__Task objective__
Nothing is to be altered; the data must be repeated exactly.

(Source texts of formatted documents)
=== Begin Enclosure ===

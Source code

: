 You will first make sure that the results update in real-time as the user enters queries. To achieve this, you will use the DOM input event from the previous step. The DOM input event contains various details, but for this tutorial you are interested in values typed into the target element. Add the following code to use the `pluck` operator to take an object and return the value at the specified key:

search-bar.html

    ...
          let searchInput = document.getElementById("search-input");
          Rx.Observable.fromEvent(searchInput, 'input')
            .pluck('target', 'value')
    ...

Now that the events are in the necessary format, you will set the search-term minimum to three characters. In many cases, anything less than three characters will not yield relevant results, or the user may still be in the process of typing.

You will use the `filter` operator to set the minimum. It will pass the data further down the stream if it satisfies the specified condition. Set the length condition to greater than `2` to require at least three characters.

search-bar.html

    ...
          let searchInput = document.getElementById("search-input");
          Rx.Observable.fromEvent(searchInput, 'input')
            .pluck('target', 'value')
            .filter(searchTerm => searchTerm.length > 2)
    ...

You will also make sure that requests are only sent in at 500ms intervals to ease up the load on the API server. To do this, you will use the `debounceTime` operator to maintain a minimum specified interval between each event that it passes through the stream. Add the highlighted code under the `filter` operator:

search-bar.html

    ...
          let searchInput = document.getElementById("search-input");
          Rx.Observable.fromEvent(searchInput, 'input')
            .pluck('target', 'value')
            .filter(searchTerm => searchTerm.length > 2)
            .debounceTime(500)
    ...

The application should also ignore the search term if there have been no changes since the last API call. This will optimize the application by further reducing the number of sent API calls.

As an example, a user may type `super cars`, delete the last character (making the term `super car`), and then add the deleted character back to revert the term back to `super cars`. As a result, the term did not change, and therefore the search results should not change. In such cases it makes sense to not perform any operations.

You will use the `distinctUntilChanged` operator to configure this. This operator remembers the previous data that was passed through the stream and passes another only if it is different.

=== End Enclosure ===

__Exercise output__
Source code

: You will first make sure that the results update in real-time as the user enters queries. To achieve this, you will use the DOM input event from the previous step. The DOM input event contains various details, but for this tutorial you are interested in values typed into the target element. Add the following code to use the `pluck` operator to take an object and return the value at the specified key:

search-bar.html

    ...
          let searchInput = document.getElementById("search-input");
          Rx.Observable.fromEvent(searchInput, 'input')
            .pluck('target', 'value')
    ...

Now that the events are in the necessary format, you will set the search-term minimum to three characters. In many cases, anything less than three characters will not yield relevant results, or the user may still be in the process of typing.

You will use the `filter` operator to set the minimum. It will pass the data further down the stream if it satisfies the specified condition. Set the length condition to greater than `2` to require at least three characters.

search-bar.html

    ...
          let searchInput = document.getElementById("search-input");
          Rx.Observable.fromEvent(searchInput, 'input')
            .pluck('target', 'value')
            .filter(searchTerm => searchTerm.length > 2)
    ...

You will also make sure that requests are only sent in at 500ms intervals to ease up the load on the API server. To do this, you will use the `debounceTime` operator to maintain a minimum specified interval between each event that it passes through the stream. Add the highlighted code under the `filter` operator:

search-bar.html

    ...
          let searchInput = document.getElementById("search-input");
          Rx.Observable.fromEvent(searchInput, 'input')
            .pluck('target', 'value')
            .filter(searchTerm => searchTerm.length > 2)
            .debounceTime(500)
    ...

The application should also ignore the search term if there have been no changes since the last API call. This will optimize the application by further reducing the number of sent API calls.

As an example, a user may type `super cars`, delete the last character (making the term `super car`), and then add the deleted character back to revert the term back to `super cars`. As a result, the term did not change, and therefore the search results should not change. In such cases it makes sense to not perform any operations.

You will use the `distinctUntilChanged` operator to configure this. This operator remembers the previous data that was passed through the stream and passes another only if it is different.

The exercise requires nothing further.